Aim of the task:
List the lines of this listing that hold the word "playing".

Records for the exercise:
::::::

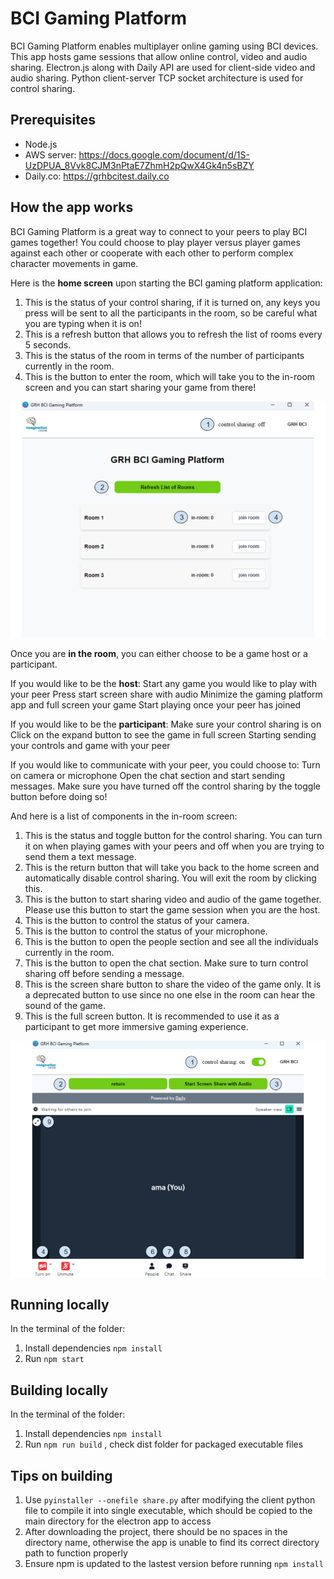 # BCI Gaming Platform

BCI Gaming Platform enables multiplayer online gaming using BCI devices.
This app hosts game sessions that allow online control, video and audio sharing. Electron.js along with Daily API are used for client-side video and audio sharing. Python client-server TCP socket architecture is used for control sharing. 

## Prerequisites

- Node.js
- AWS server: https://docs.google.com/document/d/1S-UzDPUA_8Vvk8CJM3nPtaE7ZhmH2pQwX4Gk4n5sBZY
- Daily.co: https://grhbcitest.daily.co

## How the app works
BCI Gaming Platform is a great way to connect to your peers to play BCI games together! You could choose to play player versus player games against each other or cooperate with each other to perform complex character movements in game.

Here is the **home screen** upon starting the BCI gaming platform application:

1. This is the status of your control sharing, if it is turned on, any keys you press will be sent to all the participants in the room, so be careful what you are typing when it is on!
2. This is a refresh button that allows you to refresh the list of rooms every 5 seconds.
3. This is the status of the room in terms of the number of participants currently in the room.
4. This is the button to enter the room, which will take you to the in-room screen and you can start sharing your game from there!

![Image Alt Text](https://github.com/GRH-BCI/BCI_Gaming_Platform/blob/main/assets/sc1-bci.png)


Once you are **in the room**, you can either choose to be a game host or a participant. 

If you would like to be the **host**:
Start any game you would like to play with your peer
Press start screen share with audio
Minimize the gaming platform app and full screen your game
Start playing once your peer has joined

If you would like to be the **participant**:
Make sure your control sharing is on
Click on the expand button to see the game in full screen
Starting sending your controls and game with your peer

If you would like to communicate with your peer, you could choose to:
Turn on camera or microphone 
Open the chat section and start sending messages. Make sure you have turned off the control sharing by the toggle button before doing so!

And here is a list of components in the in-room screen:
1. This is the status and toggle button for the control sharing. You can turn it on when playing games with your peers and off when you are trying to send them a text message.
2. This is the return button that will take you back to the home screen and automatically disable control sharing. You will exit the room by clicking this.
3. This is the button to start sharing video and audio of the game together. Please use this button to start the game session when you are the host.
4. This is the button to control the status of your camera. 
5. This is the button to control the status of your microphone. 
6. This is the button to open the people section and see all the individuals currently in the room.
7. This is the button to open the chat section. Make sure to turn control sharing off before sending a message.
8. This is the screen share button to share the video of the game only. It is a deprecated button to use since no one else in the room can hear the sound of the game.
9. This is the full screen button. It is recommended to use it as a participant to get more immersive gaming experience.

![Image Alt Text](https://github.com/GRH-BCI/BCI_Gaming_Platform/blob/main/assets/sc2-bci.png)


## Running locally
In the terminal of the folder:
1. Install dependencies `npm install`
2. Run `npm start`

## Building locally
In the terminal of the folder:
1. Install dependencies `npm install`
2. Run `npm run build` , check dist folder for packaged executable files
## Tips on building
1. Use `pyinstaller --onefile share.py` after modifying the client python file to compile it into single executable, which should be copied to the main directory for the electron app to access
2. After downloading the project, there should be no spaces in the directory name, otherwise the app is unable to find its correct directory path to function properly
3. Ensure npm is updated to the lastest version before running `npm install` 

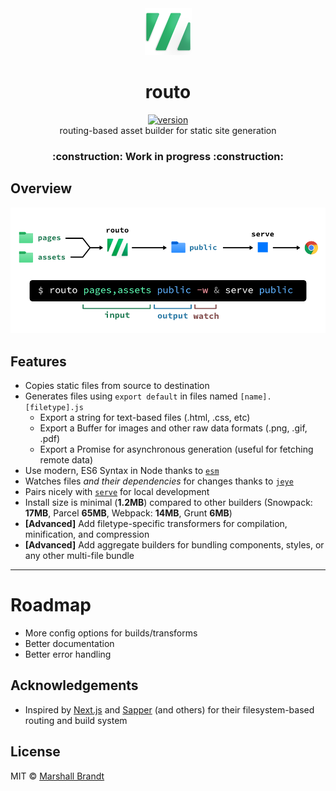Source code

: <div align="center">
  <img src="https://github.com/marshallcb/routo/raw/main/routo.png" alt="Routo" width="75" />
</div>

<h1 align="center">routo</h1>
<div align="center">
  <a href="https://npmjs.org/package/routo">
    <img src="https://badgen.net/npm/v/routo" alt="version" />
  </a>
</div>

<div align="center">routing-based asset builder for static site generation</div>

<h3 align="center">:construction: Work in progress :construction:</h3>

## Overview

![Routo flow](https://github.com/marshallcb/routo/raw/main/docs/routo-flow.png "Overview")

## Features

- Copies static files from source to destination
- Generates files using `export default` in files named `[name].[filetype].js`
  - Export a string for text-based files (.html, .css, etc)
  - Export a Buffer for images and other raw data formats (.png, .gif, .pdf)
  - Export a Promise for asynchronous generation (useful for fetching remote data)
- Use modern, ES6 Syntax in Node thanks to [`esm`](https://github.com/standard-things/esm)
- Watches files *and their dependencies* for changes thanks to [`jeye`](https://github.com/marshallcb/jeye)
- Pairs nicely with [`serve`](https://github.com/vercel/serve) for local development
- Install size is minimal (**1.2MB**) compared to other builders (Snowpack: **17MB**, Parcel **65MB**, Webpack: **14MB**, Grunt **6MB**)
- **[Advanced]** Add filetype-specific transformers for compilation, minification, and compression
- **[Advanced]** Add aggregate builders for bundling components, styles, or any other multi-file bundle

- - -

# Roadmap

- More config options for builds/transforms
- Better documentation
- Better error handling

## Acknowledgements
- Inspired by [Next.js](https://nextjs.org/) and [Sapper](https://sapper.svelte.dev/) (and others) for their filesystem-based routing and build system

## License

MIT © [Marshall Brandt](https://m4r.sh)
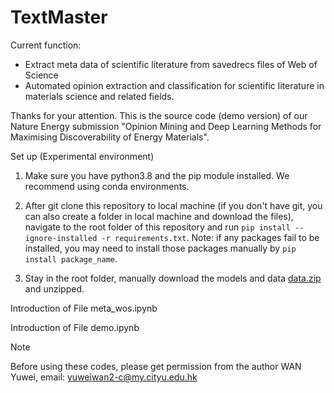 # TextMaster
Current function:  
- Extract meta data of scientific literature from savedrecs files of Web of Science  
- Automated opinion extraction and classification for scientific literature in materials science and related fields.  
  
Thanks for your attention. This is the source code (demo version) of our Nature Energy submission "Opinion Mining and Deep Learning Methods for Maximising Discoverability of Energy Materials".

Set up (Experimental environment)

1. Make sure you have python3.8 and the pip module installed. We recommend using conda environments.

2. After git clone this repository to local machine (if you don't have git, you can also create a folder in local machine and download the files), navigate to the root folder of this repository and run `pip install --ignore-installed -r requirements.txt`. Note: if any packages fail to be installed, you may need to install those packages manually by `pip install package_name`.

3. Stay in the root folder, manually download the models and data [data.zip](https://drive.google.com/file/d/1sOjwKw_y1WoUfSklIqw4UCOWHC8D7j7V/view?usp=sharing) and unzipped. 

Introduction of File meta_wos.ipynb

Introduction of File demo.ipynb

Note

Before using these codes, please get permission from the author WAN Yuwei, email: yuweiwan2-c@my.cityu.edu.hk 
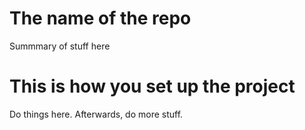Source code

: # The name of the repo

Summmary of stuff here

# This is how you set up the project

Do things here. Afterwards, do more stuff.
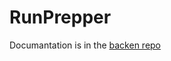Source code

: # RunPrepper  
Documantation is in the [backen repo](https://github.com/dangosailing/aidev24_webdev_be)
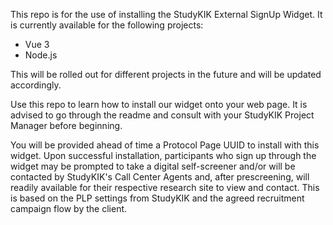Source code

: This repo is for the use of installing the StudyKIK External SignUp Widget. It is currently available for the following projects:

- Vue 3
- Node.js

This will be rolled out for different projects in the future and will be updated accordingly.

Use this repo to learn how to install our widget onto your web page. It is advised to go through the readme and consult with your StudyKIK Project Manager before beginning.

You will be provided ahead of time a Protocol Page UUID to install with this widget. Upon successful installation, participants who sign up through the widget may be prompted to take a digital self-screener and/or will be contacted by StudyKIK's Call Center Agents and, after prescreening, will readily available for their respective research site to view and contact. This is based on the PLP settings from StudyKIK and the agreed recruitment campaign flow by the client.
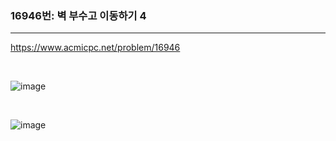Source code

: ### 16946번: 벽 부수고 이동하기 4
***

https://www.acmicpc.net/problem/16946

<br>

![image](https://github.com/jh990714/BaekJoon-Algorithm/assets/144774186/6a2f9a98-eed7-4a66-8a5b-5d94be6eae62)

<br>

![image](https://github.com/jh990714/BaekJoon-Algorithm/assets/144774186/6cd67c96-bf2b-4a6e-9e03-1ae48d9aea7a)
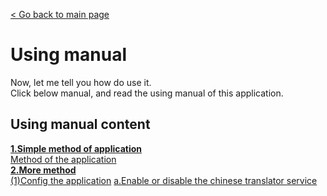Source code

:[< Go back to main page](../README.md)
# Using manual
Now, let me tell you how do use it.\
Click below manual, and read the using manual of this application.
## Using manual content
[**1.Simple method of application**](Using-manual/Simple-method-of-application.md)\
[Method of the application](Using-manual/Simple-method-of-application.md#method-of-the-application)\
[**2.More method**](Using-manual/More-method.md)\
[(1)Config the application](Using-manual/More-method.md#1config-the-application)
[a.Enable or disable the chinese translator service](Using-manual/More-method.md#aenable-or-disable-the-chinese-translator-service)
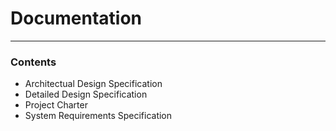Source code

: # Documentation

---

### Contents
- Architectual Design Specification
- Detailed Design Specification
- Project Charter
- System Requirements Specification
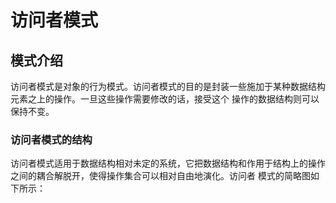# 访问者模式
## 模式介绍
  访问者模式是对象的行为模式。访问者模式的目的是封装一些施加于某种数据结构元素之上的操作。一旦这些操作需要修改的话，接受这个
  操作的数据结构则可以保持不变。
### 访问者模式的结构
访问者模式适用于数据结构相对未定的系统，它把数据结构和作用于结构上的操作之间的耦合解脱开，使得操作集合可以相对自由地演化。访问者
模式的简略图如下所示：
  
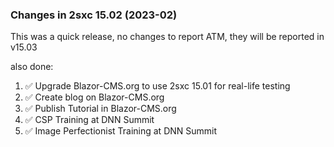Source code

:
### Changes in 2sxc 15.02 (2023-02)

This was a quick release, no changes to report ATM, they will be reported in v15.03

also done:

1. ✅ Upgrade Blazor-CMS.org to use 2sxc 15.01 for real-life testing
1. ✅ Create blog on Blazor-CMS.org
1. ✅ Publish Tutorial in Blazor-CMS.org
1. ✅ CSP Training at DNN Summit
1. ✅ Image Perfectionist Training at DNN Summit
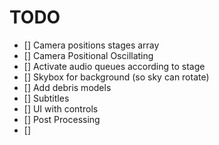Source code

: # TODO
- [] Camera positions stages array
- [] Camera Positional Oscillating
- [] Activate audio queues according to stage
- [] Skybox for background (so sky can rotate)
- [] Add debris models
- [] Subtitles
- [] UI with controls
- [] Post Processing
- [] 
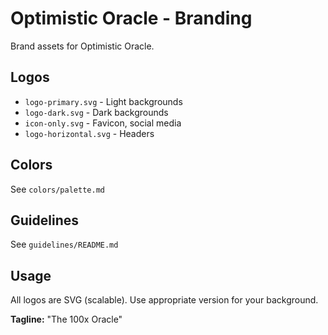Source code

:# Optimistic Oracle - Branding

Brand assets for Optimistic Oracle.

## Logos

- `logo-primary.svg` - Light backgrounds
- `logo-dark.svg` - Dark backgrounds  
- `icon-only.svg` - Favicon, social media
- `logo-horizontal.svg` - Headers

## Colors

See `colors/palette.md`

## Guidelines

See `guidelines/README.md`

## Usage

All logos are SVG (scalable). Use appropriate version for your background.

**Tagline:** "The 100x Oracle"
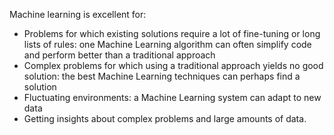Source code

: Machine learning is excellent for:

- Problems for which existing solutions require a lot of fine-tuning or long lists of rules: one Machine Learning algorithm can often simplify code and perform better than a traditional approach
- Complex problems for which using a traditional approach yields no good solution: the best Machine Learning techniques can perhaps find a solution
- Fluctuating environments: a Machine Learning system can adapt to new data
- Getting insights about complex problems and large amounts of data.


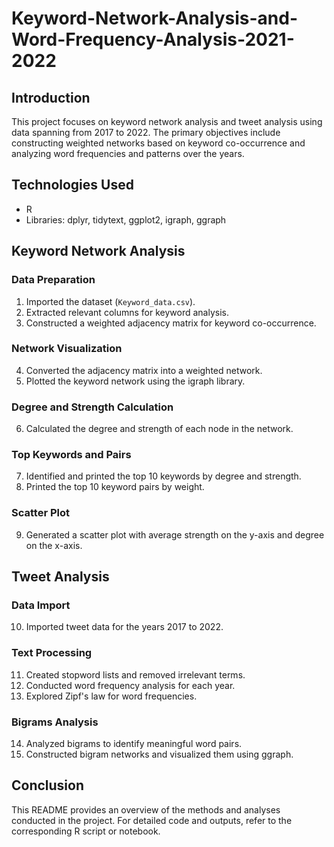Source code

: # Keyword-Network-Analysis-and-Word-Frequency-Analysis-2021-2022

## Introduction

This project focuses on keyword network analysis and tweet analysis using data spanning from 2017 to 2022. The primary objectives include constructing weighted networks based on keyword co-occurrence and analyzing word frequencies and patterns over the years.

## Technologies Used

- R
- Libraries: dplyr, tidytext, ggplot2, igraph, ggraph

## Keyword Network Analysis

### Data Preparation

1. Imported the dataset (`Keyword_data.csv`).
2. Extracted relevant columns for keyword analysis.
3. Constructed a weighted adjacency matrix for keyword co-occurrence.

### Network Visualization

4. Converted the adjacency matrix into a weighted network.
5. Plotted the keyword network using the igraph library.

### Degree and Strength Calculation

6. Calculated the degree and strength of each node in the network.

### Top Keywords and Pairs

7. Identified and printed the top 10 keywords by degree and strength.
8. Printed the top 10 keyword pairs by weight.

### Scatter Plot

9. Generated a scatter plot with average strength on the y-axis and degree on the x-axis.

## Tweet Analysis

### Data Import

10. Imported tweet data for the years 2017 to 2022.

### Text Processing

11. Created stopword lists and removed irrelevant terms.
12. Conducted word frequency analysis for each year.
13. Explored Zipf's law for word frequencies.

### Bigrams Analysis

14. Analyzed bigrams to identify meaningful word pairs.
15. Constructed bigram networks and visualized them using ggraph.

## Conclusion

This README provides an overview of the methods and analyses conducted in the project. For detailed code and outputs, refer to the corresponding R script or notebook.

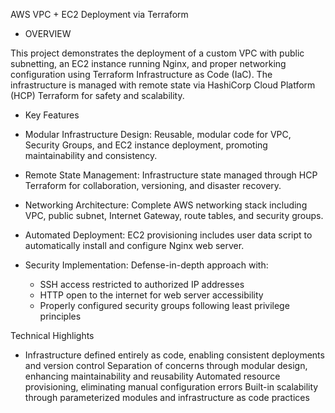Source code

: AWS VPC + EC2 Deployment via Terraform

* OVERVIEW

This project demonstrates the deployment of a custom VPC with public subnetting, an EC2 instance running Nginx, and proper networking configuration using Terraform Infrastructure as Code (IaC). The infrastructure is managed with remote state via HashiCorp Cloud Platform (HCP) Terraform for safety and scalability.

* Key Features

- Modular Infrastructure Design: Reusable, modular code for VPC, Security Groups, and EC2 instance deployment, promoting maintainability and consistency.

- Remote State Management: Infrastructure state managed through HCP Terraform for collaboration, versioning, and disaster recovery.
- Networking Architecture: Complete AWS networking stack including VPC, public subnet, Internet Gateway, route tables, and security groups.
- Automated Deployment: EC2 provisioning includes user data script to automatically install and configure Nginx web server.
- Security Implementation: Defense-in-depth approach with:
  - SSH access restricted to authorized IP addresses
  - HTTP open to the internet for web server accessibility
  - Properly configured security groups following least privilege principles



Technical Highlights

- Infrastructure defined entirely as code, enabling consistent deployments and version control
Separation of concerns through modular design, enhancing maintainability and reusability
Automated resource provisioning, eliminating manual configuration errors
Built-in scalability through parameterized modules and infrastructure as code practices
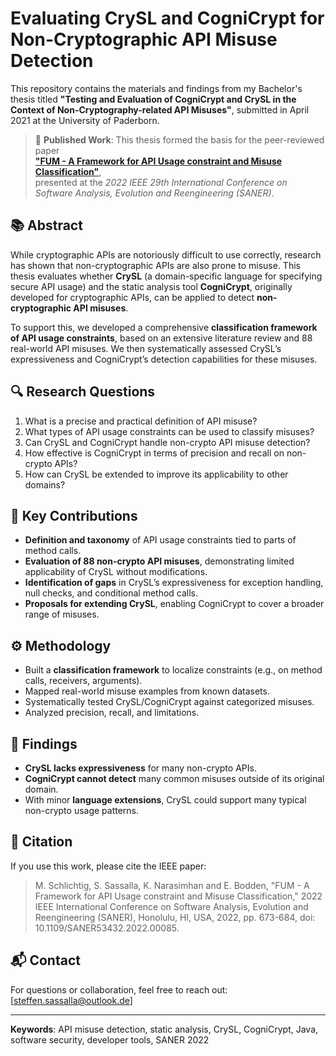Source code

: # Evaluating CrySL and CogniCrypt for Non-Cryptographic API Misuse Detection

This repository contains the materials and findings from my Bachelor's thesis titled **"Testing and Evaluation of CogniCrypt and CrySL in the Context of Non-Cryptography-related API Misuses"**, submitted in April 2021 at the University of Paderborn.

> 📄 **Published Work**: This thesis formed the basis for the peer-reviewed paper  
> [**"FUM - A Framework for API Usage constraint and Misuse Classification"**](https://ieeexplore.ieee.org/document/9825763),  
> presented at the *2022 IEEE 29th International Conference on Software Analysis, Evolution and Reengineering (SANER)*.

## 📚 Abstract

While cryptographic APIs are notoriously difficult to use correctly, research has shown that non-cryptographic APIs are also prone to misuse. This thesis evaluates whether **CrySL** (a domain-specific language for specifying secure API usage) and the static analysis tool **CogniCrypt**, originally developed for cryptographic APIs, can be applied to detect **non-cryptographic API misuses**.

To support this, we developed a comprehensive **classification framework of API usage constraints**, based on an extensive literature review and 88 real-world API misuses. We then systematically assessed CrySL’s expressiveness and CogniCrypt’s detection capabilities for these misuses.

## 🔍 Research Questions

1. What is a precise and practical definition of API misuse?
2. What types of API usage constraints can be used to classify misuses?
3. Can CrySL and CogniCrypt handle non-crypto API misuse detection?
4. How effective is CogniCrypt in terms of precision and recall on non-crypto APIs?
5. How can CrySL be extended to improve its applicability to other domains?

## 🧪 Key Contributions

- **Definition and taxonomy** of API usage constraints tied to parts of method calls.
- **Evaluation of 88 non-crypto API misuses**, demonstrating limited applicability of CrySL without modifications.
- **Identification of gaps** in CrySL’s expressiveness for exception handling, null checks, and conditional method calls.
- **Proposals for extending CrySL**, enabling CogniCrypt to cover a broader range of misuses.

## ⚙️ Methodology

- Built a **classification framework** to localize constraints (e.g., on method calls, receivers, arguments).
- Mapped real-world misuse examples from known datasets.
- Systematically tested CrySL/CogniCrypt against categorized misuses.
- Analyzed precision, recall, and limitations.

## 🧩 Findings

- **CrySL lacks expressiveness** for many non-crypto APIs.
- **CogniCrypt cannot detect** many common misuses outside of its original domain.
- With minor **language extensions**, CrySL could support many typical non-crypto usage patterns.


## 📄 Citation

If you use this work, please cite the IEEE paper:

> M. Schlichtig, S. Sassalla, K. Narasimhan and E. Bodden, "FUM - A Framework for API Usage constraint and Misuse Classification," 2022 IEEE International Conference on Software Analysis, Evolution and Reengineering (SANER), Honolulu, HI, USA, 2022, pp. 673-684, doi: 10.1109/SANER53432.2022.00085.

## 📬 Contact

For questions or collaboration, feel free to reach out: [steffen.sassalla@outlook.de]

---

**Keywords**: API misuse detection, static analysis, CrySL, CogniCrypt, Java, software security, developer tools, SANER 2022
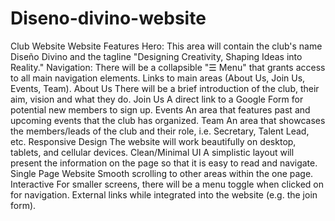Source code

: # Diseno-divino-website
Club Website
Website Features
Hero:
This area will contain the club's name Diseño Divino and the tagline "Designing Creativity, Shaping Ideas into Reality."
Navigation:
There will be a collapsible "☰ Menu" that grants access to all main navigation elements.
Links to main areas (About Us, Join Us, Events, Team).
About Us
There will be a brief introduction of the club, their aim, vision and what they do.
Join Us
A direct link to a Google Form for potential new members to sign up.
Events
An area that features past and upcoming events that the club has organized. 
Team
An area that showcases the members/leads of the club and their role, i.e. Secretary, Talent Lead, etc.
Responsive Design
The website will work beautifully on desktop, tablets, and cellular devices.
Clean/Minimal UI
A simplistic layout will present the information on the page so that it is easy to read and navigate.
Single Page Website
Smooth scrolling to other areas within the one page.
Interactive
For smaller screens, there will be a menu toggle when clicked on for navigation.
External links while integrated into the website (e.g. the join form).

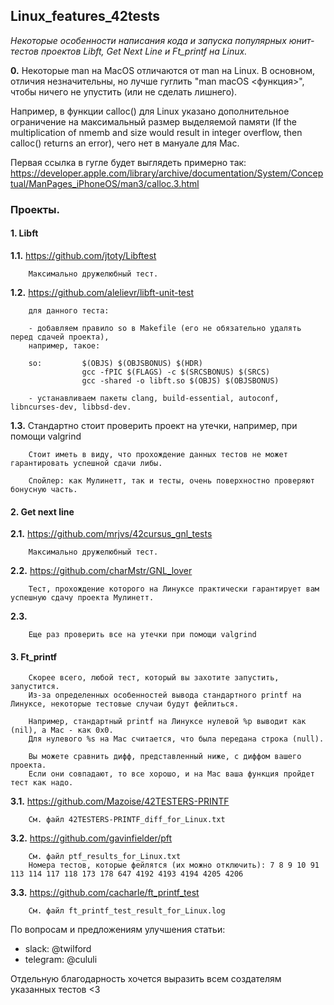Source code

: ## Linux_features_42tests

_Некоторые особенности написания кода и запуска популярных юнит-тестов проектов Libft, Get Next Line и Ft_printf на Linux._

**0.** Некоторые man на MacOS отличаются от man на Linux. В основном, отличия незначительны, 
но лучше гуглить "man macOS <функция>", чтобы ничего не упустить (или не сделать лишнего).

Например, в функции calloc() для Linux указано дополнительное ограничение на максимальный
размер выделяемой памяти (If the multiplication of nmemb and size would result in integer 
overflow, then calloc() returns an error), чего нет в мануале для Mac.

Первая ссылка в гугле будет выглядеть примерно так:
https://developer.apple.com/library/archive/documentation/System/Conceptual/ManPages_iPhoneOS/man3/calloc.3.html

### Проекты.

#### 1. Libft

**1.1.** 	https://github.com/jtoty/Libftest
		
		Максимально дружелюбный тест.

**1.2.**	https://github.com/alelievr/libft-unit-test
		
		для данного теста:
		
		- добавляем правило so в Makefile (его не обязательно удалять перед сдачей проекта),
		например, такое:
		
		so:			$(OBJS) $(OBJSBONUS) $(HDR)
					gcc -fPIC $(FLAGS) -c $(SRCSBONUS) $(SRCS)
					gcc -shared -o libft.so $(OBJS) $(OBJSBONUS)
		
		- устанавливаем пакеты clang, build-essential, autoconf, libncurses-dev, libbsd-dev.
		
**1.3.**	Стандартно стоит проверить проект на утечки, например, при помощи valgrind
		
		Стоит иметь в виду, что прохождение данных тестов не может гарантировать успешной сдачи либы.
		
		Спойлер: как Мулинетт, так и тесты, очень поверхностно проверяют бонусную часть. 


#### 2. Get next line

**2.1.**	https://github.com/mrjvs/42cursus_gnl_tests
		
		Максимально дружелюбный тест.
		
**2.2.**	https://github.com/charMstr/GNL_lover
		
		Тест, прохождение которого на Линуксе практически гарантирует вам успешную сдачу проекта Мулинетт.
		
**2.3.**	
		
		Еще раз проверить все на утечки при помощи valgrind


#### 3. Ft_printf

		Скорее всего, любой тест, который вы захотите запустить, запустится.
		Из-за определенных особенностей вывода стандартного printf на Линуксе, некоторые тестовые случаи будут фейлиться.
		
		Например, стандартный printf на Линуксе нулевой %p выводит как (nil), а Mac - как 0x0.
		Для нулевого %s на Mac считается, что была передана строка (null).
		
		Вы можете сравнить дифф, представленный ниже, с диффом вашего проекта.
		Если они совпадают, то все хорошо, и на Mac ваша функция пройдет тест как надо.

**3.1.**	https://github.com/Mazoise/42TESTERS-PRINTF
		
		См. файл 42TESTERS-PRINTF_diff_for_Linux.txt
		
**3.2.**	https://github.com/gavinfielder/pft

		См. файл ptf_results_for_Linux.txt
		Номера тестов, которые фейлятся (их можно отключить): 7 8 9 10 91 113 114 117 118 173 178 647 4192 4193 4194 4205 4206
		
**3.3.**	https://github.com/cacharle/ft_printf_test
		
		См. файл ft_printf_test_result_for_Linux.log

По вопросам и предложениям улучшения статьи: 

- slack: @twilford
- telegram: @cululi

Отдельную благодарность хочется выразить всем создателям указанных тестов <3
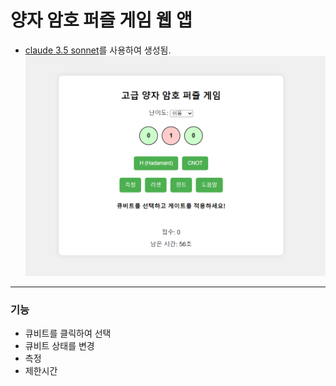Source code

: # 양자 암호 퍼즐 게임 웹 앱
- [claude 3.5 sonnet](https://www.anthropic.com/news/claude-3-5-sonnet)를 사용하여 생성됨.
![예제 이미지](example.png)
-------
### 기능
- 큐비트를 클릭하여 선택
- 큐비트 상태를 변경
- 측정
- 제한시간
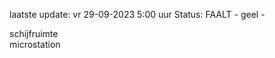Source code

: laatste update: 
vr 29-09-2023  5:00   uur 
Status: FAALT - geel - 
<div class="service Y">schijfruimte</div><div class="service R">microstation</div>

::::::

Response to the task:
Start playing once your peer has joined
1. This is the status and toggle button for the control sharing. You can turn it on when playing games with your peers and off when you are trying to send them a text message.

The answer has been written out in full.